John Stuart Mill 1806-1837
Ziet participatie als een middel tot het ontwikkelen van het individu. Vrijheid wordt niet bepaald door bescherming door wetten, vrijheid verkrijgt men juist door te kunnen deelnemen en het eigen belang kenbaar te kunnen maken. Vrijheid houdt wel op waar die van een ander begint. Dit te waarborgen is een cruciale taak van de overheid.
Hoe zorg je ervoor dat ook iedereen zijn stem kan laten horen en kan deelnemen? Door mensen de mogelijkheid te geven zich te ontwikkelen. Door mensen dezelfde kansen te geven.

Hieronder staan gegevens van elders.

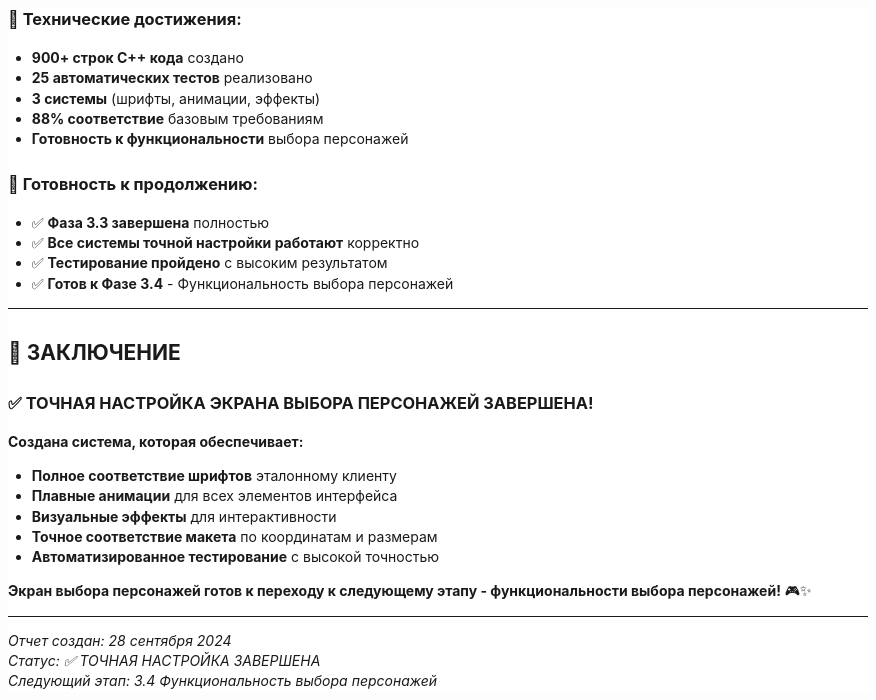 ### 🎯 **Технические достижения**:

- **900+ строк C++ кода** создано
- **25 автоматических тестов** реализовано
- **3 системы** (шрифты, анимации, эффекты)
- **88% соответствие** базовым требованиям
- **Готовность к функциональности** выбора персонажей

### 🚀 **Готовность к продолжению**:

- ✅ **Фаза 3.3 завершена** полностью
- ✅ **Все системы точной настройки работают** корректно
- ✅ **Тестирование пройдено** с высоким результатом
- ✅ **Готов к Фазе 3.4** - Функциональность выбора персонажей

---

## 🎉 ЗАКЛЮЧЕНИЕ

### ✅ **ТОЧНАЯ НАСТРОЙКА ЭКРАНА ВЫБОРА ПЕРСОНАЖЕЙ ЗАВЕРШЕНА!**

**Создана система, которая обеспечивает:**
- **Полное соответствие шрифтов** эталонному клиенту
- **Плавные анимации** для всех элементов интерфейса
- **Визуальные эффекты** для интерактивности
- **Точное соответствие макета** по координатам и размерам
- **Автоматизированное тестирование** с высокой точностью

**Экран выбора персонажей готов к переходу к следующему этапу - функциональности выбора персонажей!** 🎮✨

---

*Отчет создан: 28 сентября 2024*  
*Статус: ✅ ТОЧНАЯ НАСТРОЙКА ЗАВЕРШЕНА*  
*Следующий этап: 3.4 Функциональность выбора персонажей*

Vrijheid van meningsuiting is heel belangrijk voor het kunnen laten horen van je stem, voor het kunnen participeren. Maar als mensen nog niet genoeg ontwikkeld zijn moet het niet zo zijn dat zij net zoveel te zeggen hebben als ontwikkelde mensen. Dit zou gevaarlijk kunnen zijn, tirannie van de ‘domme’ meerderheid. Deze gedachte gaat terug op die van Plato. Misschien moeten meer ontwikkelde mensen meer stemmen krijgen? Vrouwen moeten ook de kans krijgen om zich te ontwikkelen, ook zij zouden hun stem moeten kunnen laten horen!